Consent is an agreement between participants to engage in a sexual activity. This agreement should be made through mutually understandable words or actions, actively communicated both knowingly and voluntarily, that clearly convey permission for a specific activity. Consent is not effective if it results from: the use of physical force, a threat of physical force, intimidation, coercion, incapacitation, or any other factor that would eliminate an individual’s ability to exercise their own free will to choose whether or not to engage in sexual activity.
Consent is about communication. Communicating about your expectations from your partner and their boundaries is imperative before and during any sexual act. Consent must be given for each sexual type of sexual activity. Consenting to one activity, one time, does not mean someone gives consent for other activities or for the same activity on other occasions. For example, agreeing to kiss someone is not giving permission for your clothes to be removed. Having sex with someone in the past, does not give that person permission to have sex with you again in the future.

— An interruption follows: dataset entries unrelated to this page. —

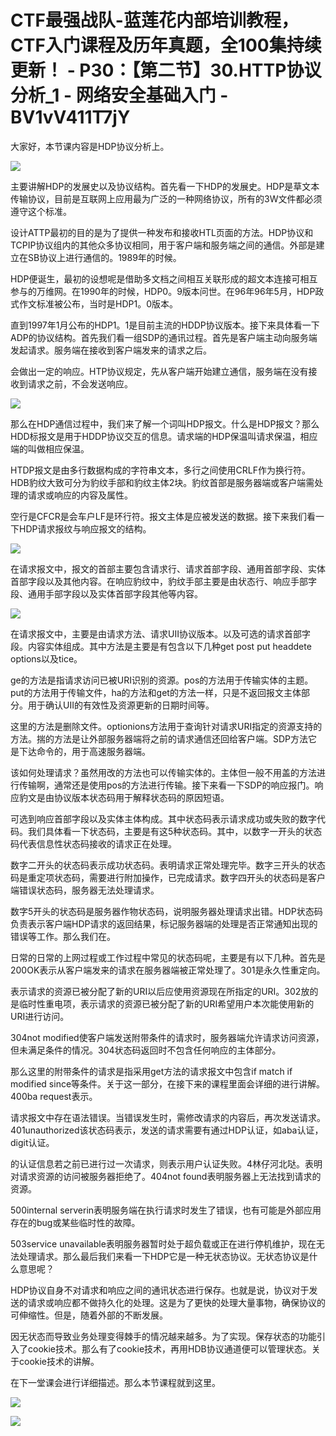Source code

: # CTF最强战队-蓝莲花内部培训教程，CTF入门课程及历年真题，全100集持续更新！ - P30：【第二节】30.HTTP协议分析_1 - 网络安全基础入门 - BV1vV411T7jY

大家好，本节课内容是HDP协议分析上。

![](img/981e67b1bc0f4dcb360914cf4e0b564c_1.png)

主要讲解HDP的发展史以及协议结构。首先看一下HDP的发展史。HDP是草文本传输协议，目前是互联网上应用最为广泛的一种网络协议，所有的3W文件都必须遵守这个标准。

设计ATTP最初的目的是为了提供一种发布和接收HTL页面的方法。HDP协议和TCPIP协议组内的其他众多协议相同，用于客户端和服务端之间的通信。外部是建立在SB协议上进行通信的。1989年的时候。

HDP便诞生，最初的设想呢是借助多文档之间相互关联形成的超文本连接可相互参与的万维网。在1990年的时候，HDP0。9版本问世。在96年96年5月，HDP政式作文标准被公布，当时是HDP1。0版本。

直到1997年1月公布的HDP1。1是目前主流的HDDP协议版本。接下来具体看一下ADP的协议结构。首先我们看一组SDP的通讯过程。首先是客户端主动向服务端发起请求。服务端在接收到客户端发来的请求之后。

会做出一定的响应。HTP协议规定，先从客户端开始建立通信，服务端在没有接收到请求之前，不会发送响应。

![](img/981e67b1bc0f4dcb360914cf4e0b564c_3.png)

那么在HDP通信过程中，我们来了解一个词叫HDP报文。什么是HDP报文？那么HDD标报文是用于HDDP协议交互的信息。请求端的HDP保温叫请求保温，相应端的叫做相应保温。

HTDP报文是由多行数据构成的字符串文本，多行之间使用CRLF作为换行符。HDB豹纹大致可分为豹纹手部和豹纹主体2块。豹纹首部是服务器端或客户端需处理的请求或响应的内容及属性。

空行是CFCR是会车户LF是环行符。报文主体是应被发送的数据。接下来我们看一下HDP请求报纹与响应报文的结构。



![](img/981e67b1bc0f4dcb360914cf4e0b564c_5.png)

在请求报文中，报文的首部主要包含请求行、请求首部字段、通用首部字段、实体首部字段以及其他内容。在响应豹纹中，豹纹手部主要是由状态行、响应手部字段、通用手部字段以及实体首部字段其他等内容。



![](img/981e67b1bc0f4dcb360914cf4e0b564c_7.png)

在请求报文中，主要是由请求方法、请求UII协议版本。以及可选的请求首部字段。内容实体组成。其中方法是主要是有包含以下几种get post put headdete options以及tice。

ge的方法是指请求访问已被URI识别的资源。pos的方法用于传输实体的主题。put的方法用于传输文件，ha的方法和get的方法一样，只是不返回报文主体部分。用于确认UII的有效性及资源更新的日期时间等。

这里的方法是删除文件。optionions方法用于查询针对请求URI指定的资源支持的方法。揣的方法是让外部服务器端将之前的请求通信还回给客户端。SDP方法它是下达命令的，用于高速服务器端。

该如何处理请求？虽然用改的方法也可以传输实体的。主体但一般不用盖的方法进行传输啊，通常还是使用pos的方法进行传输。接下来看一下SDP的响应报门。响应豹文是由协议版本状态码用于解释状态码的原因短语。

可选到响应首部字段以及实体主体构成。其中状态码表示请求成功或失败的数字代码。我们具体看一下状态码，主要是有这5种状态码。其中，以数字一开头的状态码代表信息性状态码接收的请求正在处理。

数字二开头的状态码表示成功状态码。表明请求正常处理完毕。数字三开头的状态码是重定项状态码，需要进行附加操作，已完成请求。数字四开头的状态码是客户端错误状态码，服务器无法处理请求。

数字5开头的状态码是服务器作物状态码，说明服务器处理请求出错。HDP状态码负责表示客户端HDP请求的返回结果，标记服务器端的处理是否正常通知出现的错误等工作。那么我们在。

日常的日常的上网过程或工作过程中常见的状态码呢，主要是有以下几种。首先是200OK表示从客户端发来的请求在服务器端被正常处理了。301是永久性重定向。

表示请求的资源已被分配了新的URI以后应使用资源现在所指定的URI。302放的是临时性重电项，表示请求的资源已被分配了新的URI希望用户本次能使用新的URI进行访问。

304not modified使客户端发送附带条件的请求时，服务器端允许请求访问资源，但未满足条件的情况。304状态码返回时不包含任何响应的主体部分。

那么这里的附带条件的请求是指采用get方法的请求报文中包含if match if modified since等条件。关于这一部分，在接下来的课程里面会详细的进行讲解。400ba request表示。

请求报文中存在语法错误。当错误发生时，需修改请求的内容后，再次发送请求。401unauthorized该状态码表示，发送的请求需要有通过HDP认证，如aba认证，digit认证。

的认证信息若之前已进行过一次请求，则表示用户认证失败。4林仔河北哒。表明对请求资源的访问被服务器拒绝了。404not found表明服务器上无法找到请求的资源。

500internal serverin表明服务端在执行请求时发生了错误，也有可能是外部应用存在的bug或某些临时性的故障。

503service unavailable表明服务器暂时处于超负载或正在进行停机维护，现在无法处理请求。那么最后我们来看一下HDP它是一种无状态协议。无状态协议是什么意思呢？

HDP协议自身不对请求和响应之间的通讯状态进行保存。也就是说，协议对于发送的请求或响应都不做持久化的处理。这是为了更快的处理大量事物，确保协议的可伸缩性。但是，随着外部的不断发展。

因无状态而导致业务处理变得棘手的情况越来越多。为了实现。保存状态的功能引入了cookie技术。那么有了cookie技术，再用HDB协议通道便可以管理状态。关于cookie技术的讲解。

在下一堂课会进行详细描述。那么本节课程就到这里。

![](img/981e67b1bc0f4dcb360914cf4e0b564c_9.png)

![](img/981e67b1bc0f4dcb360914cf4e0b564c_10.png)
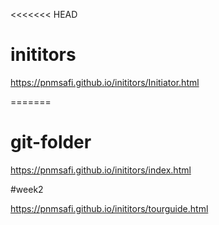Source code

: <<<<<<< HEAD

# inititors


https://pnmsafi.github.io/inititors/Initiator.html

=======

# git-folder

https://pnmsafi.github.io/inititors/index.html

#week2

https://pnmsafi.github.io/inititors/tourguide.html

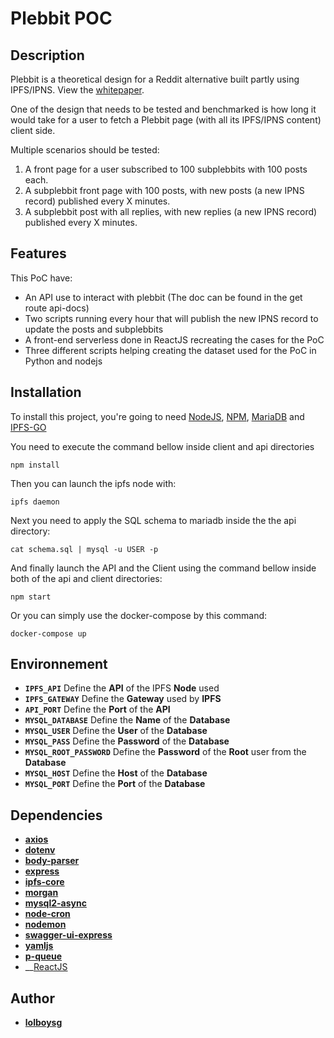 # Plebbit POC

## Description

Plebbit is a theoretical design for a Reddit alternative built partly using IPFS/IPNS. View the [whitepaper](https://github.com/plebbit/whitepaper/discussions/2).

One of the design that needs to be tested and benchmarked is how long it would take for a user to fetch a Plebbit page (with all its IPFS/IPNS content) client side.

Multiple scenarios should be tested:

1. A front page for a user subscribed to 100 subplebbits with 100 posts each.
2. A subplebbit front page with 100 posts, with new posts (a new IPNS record) published every X minutes.
3. A subplebbit post with all replies, with new replies (a new IPNS record) published every X minutes.

## Features

This PoC have:
- An API use to interact with plebbit (The doc can be found in the get route api-docs)
- Two scripts running every hour that will publish the new IPNS record to update the posts and subplebbits
- A front-end serverless done in ReactJS recreating the cases for the PoC
- Three different scripts helping creating the dataset used for the PoC in Python and nodejs

## Installation

To install this project, you're going to need [NodeJS](https://nodejs.org/en/), [NPM](https://www.npmjs.com/get-npm), [MariaDB](https://mariadb.org/download) and [IPFS-GO](https://github.com/ipfs/go-ipfs)

You need to execute the command bellow inside client and api directories

    npm install

Then you can launch the ipfs node with:

    ipfs daemon

Next you need to apply the SQL schema to mariadb inside the the api directory:

    cat schema.sql | mysql -u USER -p

And finally launch the API and the Client using the command bellow inside both of the api and client directories:

    npm start

Or you can simply use the docker-compose by this command:

    docker-compose up

## Environnement

- __`IPFS_API`__      Define the __API__ of the IPFS __Node__ used
- __`IPFS_GATEWAY`__      Define the __Gateway__ used by __IPFS__
- __`API_PORT`__      Define the __Port__ of the __API__
- __`MYSQL_DATABASE`__      Define the __Name__ of the __Database__
- __`MYSQL_USER`__      Define the __User__ of the __Database__
- __`MYSQL_PASS`__      Define the __Password__ of the __Database__
- __`MYSQL_ROOT_PASSWORD`__      Define the __Password__ of the __Root__ user from the __Database__
- __`MYSQL_HOST`__      Define the __Host__ of the __Database__
- __`MYSQL_PORT`__      Define the __Port__ of the __Database__

## Dependencies

- __[axios](https://www.npmjs.com/package/axios)__
- __[dotenv](https://www.npmjs.com/package/dotenv)__
- __[body-parser](https://www.npmjs.com/package/body-parser)__
- __[express](https://www.npmjs.com/package/express)__
- __[ipfs-core](https://www.npmjs.com/package/ipfs-core)__
- __[morgan](https://www.npmjs.com/package/morgan)__
- __[mysql2-async](https://www.npmjs.com/package/mysql2-async)__
- __[node-cron](https://www.npmjs.com/package/node-cron)__
- __[nodemon](https://www.npmjs.com/package/nodemon)__
- __[swagger-ui-express](https://www.npmjs.com/package/swagger-ui-express)__
- __[yamljs](https://www.npmjs.com/package/yamljs)__
- __[p-queue](https://www.npmjs.com/package/p-queue)__
- __[ReactJS](https://en.reactjs.org/)


## Author
 - __[lolboysg](https://github.com/lolboysg)__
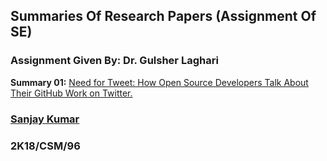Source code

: ## Summaries Of Research Papers (Assignment Of SE)
### Assignment Given By: Dr. Gulsher Laghari

**Summary 01:** [Need for Tweet: How Open Source Developers Talk About Their GitHub Work on Twitter.](https://github.com/isanjayrassani/summaries-of-research-papers/blob/master/SUMMARY-01/SUMMARY.md)

### [Sanjay Kumar](https://github.com/isanjayrasani)
### 2K18/CSM/96
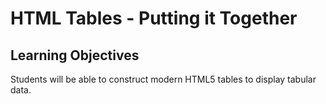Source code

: # HTML Tables - Putting it Together

## Learning Objectives
Students will be able to construct modern HTML5 tables to display tabular data.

Consent can be withdrawn at any time if one partner feels uncomfortable. One way to do this is to clearly communicate with your partner that you are no longer comfortable with this activity and you wish to stop. Non-verbal cues can also be used to withdraw consent but consider that at times during a sexual encounter, non-verbal cues may be hard to read. The best way to ensure that all parties are comfortable with any sexual activity is to talk about it, check in periodically, and make sure everyone involved consents before escalating or changing activities.